Stating the obvious: I’m familiar with nerd culture. Stating the controversial: I don’t like sports.
The term “sportsball,” if one does not know the lingo, is a term used to refer to all ball-based sports by lumping them into one cluster—marking them as a nondescript blob of little importance. And, yes, as a term it’s a little dry and a little pejorative, but sums up the way some nerds and other dorkier members of society see most sports.
They don’t understand the appeal, and I can understand the mindset since I have it.
But, this article is not a smack down of sports. Far from it. One shouldn’t fault or put down those who enjoy the exploits of the Tampa Bay Buccaneers or the Rays. That would get us nowhere. Just widen the gap.
Marketing Anything Should Be An Act Of Bringing People Together
Instead, as a person who does not like sports, I will offer advice on how, anyone, regardless if they are a television producer, local event planner, or Tampa/Clearwater citizen who would just like someone to watch sports with them, can go about marketing to someone like me.
Because like how we nerds can’t understand how someone could not like Star Wars or Doctor Who, sports fans can have that same confusion for the same reasons.
So, let’s batter up some ideas.
- Make Us Understand.
Seriously, this is the first step to marketing anything. Get the intended public to understand why they would want the product. In this case, why someone should care about sports. Try to explain the appeal, why, specifically, you like the sport. What this sport, or this team, means to you. But also, go one further. Because while you may take for granted that someone would know what a “touchdown” is, non-sports fans don’t necessarily understand any of the terminology.

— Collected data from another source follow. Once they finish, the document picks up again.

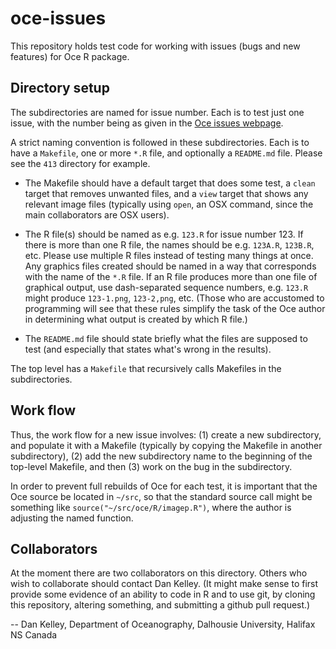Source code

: oce-issues
==========

This repository holds test code for working with issues (bugs and new features)
for Oce R package.

Directory setup
---------------

The subdirectories are named for issue number.   Each is to test just one
issue, with the number being as given in the [Oce issues
webpage](https://github.com/dankelley/oce/issues?state=open).

A strict naming convention is followed in these subdirectories.  Each is to
have a ``Makefile``, one or more ``*.R`` file, and optionally a ``README.md``
file.  Please see the ``413`` directory for example.

* The Makefile should have a default target that does some test, a ``clean``
  target that removes unwanted files, and a ``view`` target that shows any
  relevant image files (typically using ``open``, an OSX command, since the
  main collaborators are OSX users).

* The R file(s) should be named as e.g.  ``123.R`` for issue number 123.  If
  there is more than one R file, the names should be e.g.  ``123A.R``,
  ``123B.R``, etc.  Please use multiple R files instead of testing many things
  at once.  Any graphics files created should be named in a way that
  corresponds with the name of the ``*.R`` file.  If an R file produces more
  than one file of graphical output, use dash-separated sequence numbers, e.g.
  ``123.R`` might produce ``123-1.png``, ``123-2,png``, etc.  (Those who are
  accustomed to programming will see that these rules simplify the task of
  the Oce author in determining what output is created by which R file.)

* The ``README.md`` file should state briefly what the files are supposed to
  test (and especially that states what's wrong in the results).

The top level has a ``Makefile`` that recursively calls Makefiles in the
subdirectories.  

Work flow
---------

Thus, the work flow for a new issue involves: (1) create a new subdirectory,
and populate it with a Makefile (typically by copying the Makefile in another
subdirectory), (2) add the new subdirectory name to the beginning of the
top-level Makefile, and then (3) work on the bug in the subdirectory.

In order to prevent full rebuilds of Oce for each test, it is important that
the Oce source be located in ``~/src``, so that the standard source call might
be something like ``source("~/src/oce/R/imagep.R")``, where the author is
adjusting the named function.

Collaborators
-------------

At the moment there are two collaborators on this directory.  Others who wish
to collaborate should contact Dan Kelley.  (It might make sense to first
provide some evidence of an ability to code in R and to use git, by cloning
this repository, altering something, and submitting a github pull request.)

-- Dan Kelley, Department of Oceanography, Dalhousie University, Halifax NS
Canada

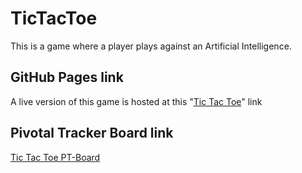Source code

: # TicTacToe
This is a game where a player plays against an Artificial Intelligence.

## GitHub Pages link
A live version of this game is hosted at this "[Tic Tac Toe](https://llwasampijja.github.io/tictactoe/)"  link

## Pivotal Tracker Board link
[Tic Tac Toe PT-Board](https://www.pivotaltracker.com/n/projects/2402274)
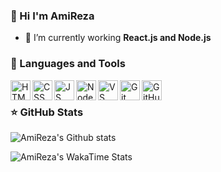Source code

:### 👋 Hi I'm AmiReza

- 🌱 I’m currently working **React.js and Node.js**

### 📐 Languages and Tools

<img align="left" height="32px" width="32px" alt="HTML logo" src="https://bit.ly/3gP4Qgx">
<img align="left" height="32px" width="32px" alt="CSS logo" src="https://bit.ly/37iML7j">
<img align="left" height="32px" width="32px" alt="JS logo" src="https://bit.ly/3r1kzxY">
<img align="left" height="32px" width="32px" alt="Node.js logo" src="https://bit.ly/3rw9m8C">
<img align="left" height="32px" width="32px" alt="VS Сode logo" src="https://bit.ly/3qZmQcU">
<img align="left" height="32px" width="32px" alt="Git logo" src="https://bit.ly/34ayuYn">
<img align="left" height="32px" width="32px" alt="GitHub logo" src="https://bit.ly/3nlY4kZ">

<br/>

### ⭐ GitHub Stats

![AmiReza's Github stats](https://github-readme-stats.vercel.app/api?username=amir_rh99&show_icons=true&hide_border=true)

![AmiReza's WakaTime Stats](https://github-readme-stats.vercel.app/api/wakatime?username=@amir_rh99)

And, as you can imagine, it’s hard to enjoy even watching a game when you don’t know the rules.
- Give Sports a Personal Connection.
You know what humans are hardwired to connect with? Other people. You know what holds universal appeal across all of humanity? Stories.
People love a good story.
A group of men fighting another group of men over a ball in the shape of an oval, without context, is dumb. But if suddenly one team, the underdog, comes close to victory—then drama exists. And anyone can enjoy a good human story regardless of the setting.
Just by giving the potential sports fan a clear enemy, or a group to root for, or even a single player on a team which they can connect with, will make them care—when before it was all meaningless. The same way a movie studio goes about marketing the movie’s protagonist will work with a real-life player.
- Tie It with Other Pleasant Experiences.
Just watching a game, is not enough for some people. Sure, perhaps someone with a long-standing interest in the team will remain entertained even if they are alone on a couch with some nachos.
But, we are not talking about marketing to those people. They are already in the “fan base.” You don’t have to convince them.
But you must convince the non-fan. And a party with friends, or going to a sports bar with friends, or even going to the physical game with friends, would be immensely helpful to the cause. Connect the sport to friendships, and general pleasant moments, and good food. Any piece of media (no matter how awful) is better if viewed with the right people.
Sports is no different.
Marketing through the wall of snide “sportsball” comments is not easy sometimes, but if you want more people to watch, then my three pieces of advice will help.
These things apply to all media. Applicable to all advertisements. Storytelling is a fantastic tool to having good, solid marketing.
So, if you want more sports fans, then you must go for the goal…or whatever other score systems you want to use for this metaphor.